## [Supplied records]

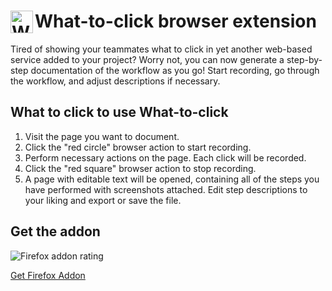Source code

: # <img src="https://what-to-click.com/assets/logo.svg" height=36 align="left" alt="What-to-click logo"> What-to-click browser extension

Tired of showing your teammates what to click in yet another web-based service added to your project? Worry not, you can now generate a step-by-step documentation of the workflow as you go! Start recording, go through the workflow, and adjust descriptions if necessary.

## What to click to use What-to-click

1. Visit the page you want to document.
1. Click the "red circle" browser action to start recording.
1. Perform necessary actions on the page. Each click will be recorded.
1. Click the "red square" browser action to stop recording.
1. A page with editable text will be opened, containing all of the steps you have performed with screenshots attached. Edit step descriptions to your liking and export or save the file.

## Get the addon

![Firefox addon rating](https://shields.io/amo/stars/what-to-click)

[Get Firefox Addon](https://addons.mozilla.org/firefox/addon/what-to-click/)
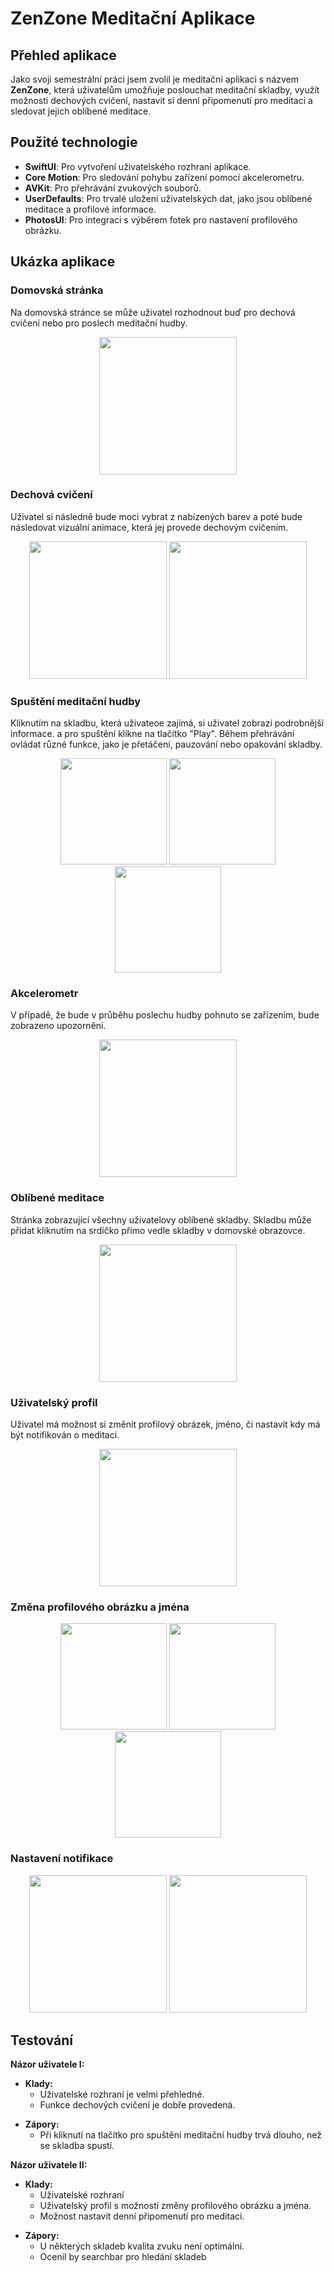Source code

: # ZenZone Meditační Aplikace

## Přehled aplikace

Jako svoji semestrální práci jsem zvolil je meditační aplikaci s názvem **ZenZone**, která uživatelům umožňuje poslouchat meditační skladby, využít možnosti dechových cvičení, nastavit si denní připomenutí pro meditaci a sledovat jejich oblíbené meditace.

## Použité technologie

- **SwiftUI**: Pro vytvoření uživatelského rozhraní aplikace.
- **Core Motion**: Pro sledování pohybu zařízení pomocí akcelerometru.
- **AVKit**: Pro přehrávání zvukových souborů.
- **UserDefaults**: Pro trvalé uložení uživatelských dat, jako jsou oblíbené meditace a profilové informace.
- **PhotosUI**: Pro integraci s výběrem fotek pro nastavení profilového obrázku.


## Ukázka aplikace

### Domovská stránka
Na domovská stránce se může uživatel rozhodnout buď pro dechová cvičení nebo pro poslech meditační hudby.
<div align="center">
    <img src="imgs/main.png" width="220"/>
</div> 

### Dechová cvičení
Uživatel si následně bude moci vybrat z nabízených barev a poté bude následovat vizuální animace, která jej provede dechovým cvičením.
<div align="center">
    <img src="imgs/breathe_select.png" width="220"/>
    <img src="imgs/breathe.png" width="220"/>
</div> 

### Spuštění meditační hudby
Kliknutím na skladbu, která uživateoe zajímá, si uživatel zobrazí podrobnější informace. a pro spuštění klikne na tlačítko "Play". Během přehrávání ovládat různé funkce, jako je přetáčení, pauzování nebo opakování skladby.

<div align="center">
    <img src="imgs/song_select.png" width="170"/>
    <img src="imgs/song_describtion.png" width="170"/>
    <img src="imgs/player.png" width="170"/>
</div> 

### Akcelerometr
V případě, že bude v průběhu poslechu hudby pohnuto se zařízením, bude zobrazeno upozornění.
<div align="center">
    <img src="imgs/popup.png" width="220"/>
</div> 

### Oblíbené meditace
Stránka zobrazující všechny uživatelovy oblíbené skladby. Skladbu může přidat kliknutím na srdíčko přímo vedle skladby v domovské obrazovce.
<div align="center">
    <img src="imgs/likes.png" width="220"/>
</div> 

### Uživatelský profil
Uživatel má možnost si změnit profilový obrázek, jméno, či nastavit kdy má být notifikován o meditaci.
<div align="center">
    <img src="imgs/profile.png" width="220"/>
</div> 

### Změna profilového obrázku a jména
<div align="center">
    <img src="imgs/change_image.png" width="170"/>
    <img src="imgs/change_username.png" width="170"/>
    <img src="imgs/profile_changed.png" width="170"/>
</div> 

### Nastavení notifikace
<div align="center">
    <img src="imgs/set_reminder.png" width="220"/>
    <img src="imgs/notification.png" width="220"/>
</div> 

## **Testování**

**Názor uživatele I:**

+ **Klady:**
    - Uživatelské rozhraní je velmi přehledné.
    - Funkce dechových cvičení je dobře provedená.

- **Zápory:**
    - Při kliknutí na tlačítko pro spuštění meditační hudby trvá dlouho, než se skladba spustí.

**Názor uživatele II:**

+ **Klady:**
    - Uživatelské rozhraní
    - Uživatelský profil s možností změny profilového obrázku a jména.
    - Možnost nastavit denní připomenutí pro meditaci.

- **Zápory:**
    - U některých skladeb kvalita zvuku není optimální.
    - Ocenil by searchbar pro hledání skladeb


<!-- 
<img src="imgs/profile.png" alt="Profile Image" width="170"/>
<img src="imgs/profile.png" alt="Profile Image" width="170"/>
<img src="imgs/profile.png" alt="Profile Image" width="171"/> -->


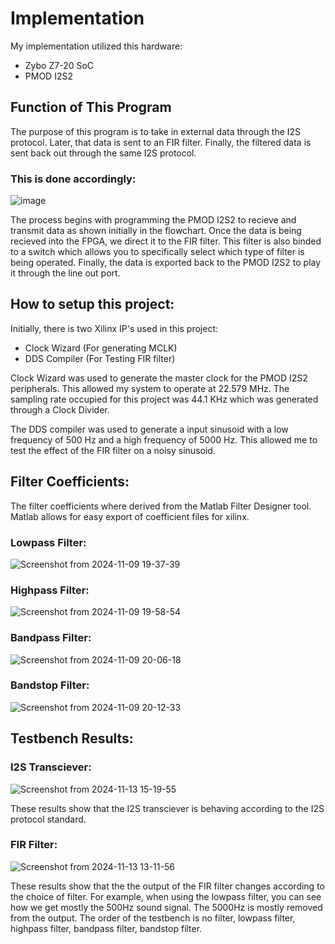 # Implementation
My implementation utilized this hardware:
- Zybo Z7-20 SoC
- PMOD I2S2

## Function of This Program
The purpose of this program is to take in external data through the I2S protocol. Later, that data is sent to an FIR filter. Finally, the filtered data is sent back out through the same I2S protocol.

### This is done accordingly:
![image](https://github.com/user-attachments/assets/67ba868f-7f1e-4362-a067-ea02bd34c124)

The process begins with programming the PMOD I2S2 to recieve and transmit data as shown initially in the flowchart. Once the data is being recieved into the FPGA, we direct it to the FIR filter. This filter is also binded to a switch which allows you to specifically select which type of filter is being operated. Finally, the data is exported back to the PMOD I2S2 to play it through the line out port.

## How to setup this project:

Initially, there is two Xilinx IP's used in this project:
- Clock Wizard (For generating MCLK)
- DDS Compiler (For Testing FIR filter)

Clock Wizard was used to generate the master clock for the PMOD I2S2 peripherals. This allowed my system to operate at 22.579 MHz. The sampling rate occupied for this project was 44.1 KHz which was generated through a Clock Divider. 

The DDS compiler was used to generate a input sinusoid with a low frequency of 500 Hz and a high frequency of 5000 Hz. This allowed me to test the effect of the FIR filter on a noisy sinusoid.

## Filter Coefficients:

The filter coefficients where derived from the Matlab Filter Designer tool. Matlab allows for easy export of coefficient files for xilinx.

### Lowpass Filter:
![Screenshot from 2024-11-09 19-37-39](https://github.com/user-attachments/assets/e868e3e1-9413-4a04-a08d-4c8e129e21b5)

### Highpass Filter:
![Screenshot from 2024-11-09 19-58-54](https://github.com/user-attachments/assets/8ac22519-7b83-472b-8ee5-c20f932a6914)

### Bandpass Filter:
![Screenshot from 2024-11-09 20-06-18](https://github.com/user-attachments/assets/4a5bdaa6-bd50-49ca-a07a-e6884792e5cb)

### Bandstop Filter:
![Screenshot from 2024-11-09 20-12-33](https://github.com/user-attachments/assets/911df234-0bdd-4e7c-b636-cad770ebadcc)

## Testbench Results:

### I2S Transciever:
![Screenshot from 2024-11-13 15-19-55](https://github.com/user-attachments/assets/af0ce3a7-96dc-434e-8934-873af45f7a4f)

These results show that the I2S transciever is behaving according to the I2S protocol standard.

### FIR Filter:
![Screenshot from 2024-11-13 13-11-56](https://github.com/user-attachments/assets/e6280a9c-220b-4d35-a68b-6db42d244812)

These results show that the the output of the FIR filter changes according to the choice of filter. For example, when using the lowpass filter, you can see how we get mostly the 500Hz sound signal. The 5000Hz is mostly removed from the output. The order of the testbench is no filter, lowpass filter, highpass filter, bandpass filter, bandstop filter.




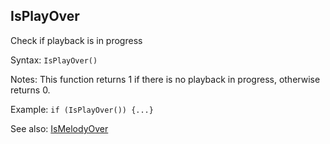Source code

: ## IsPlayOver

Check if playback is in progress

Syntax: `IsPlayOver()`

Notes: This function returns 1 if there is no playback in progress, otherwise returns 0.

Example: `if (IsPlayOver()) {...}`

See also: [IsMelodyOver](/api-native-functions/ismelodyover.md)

## [Task goal]
What lines in the material above contain the word "necessary"? Copy them out.

## [Solved problem]
Tired of showing your teammates what to click in yet another web-based service added to your project? Worry not, you can now generate a step-by-step documentation of the workflow as you go! Start recording, go through the workflow, and adjust descriptions if necessary.
1. Perform necessary actions on the page. Each click will be recorded.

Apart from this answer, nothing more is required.